[patch 10/15] writeback tuning

Andrew Morton (akpm@zip.com.au)
Sun, 19 May 2002 12:42:38 -0700

Messages sorted by: [ date ][ thread ][ subject ][ author ]
Next message: Roman Zippel: "Re: AUDIT: copy_from_user is a deathtrap."
Previous message: Andrew Morton: "[patch 13/15] fix ext3 buffer-stealing"

Tune up the VM-based writeback a bit.

- Always use the multipage clustered-writeback function from within
shrink_cache(), even if the page's mapping has a NULL ->vm_writeback(). So
clustered writeback is turned on for all address_spaces, not just ext2.

Subtle effect of this change: it is now the case that *all* writeback
proceeds along the mapping->dirty_pages list. The orderedness of the page
LRUs no longer has an impact on disk scheduling. So we only have one list
to keep well-sorted rather than two, and churning pages around on the LRU
will no longer damage write bandwidth - it's all up to the filesystem.

- Decrease the clustered writeback from 1024 pages(!) to 32 pages.

(1024 was a leftover from when this code was always dispatching writeback
to a pdflush thread).

- Fix wakeup_bdflush() so that it actually does write something (duh).

do_wp_page() needs to call balance_dirty_pages_ratelimited(), so we
throttle mmap page-dirtiers in the same way as write(2) page-dirtiers.
This may make wakeup_bdflush() obsolete, but it doesn't hurt.

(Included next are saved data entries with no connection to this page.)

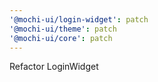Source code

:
 ```yaml
---
'@mochi-ui/login-widget': patch
'@mochi-ui/theme': patch
'@mochi-ui/core': patch
---
```


Refactor LoginWidget
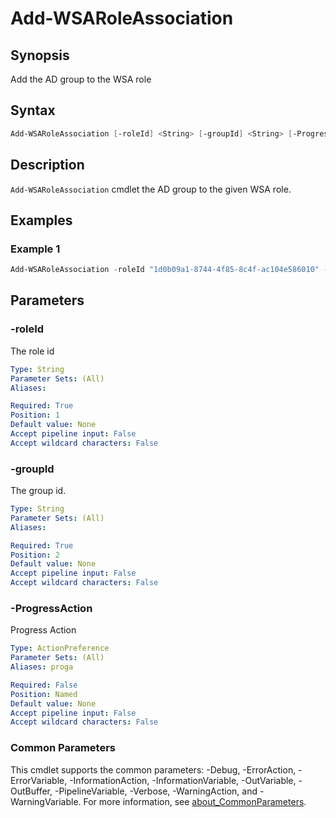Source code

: # Add-WSARoleAssociation

## Synopsis

Add the AD group to the WSA role

## Syntax

```powershell
Add-WSARoleAssociation [-roleId] <String> [-groupId] <String> [-ProgressAction <ActionPreference>] [<CommonParameters>]
```

## Description

`Add-WSARoleAssociation` cmdlet the AD group to the given WSA role.

## Examples

### Example 1

```powershell
Add-WSARoleAssociation -roleId "1d0b09a1-8744-4f85-8c4f-ac104e586010" -groupId "1e942dc6-94ba-43ef-97ce-9ba34fee1609"
```

## Parameters

### -roleId

The role id

```yaml
Type: String
Parameter Sets: (All)
Aliases:

Required: True
Position: 1
Default value: None
Accept pipeline input: False
Accept wildcard characters: False
```

### -groupId

The group id.

```yaml
Type: String
Parameter Sets: (All)
Aliases:

Required: True
Position: 2
Default value: None
Accept pipeline input: False
Accept wildcard characters: False
```

### -ProgressAction

Progress Action

```yaml
Type: ActionPreference
Parameter Sets: (All)
Aliases: proga

Required: False
Position: Named
Default value: None
Accept pipeline input: False
Accept wildcard characters: False
```

### Common Parameters

This cmdlet supports the common parameters: -Debug, -ErrorAction, -ErrorVariable, -InformationAction, -InformationVariable, -OutVariable, -OutBuffer, -PipelineVariable, -Verbose, -WarningAction, and -WarningVariable. For more information, see [about_CommonParameters](http://go.microsoft.com/fwlink/?LinkID=113216).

- Converts generic_vm_writeback() to directly call ->writeback_mapping(),
rather that going through writeback_single_inode(). This prevents memory
allocators from blocking on the inode's I_LOCK. But it does mean that two
processes can be writing pages from the same mapping at the same time. If
filesystems care about this (for layout reasons) then they should serialise
in their ->writeback_mapping a_op.

This means that memory-allocators will writeback only pages, not pages
and inodes. There are no locks in that writeback path (except for request
queue exhaustion). Reduces memory allocation latency.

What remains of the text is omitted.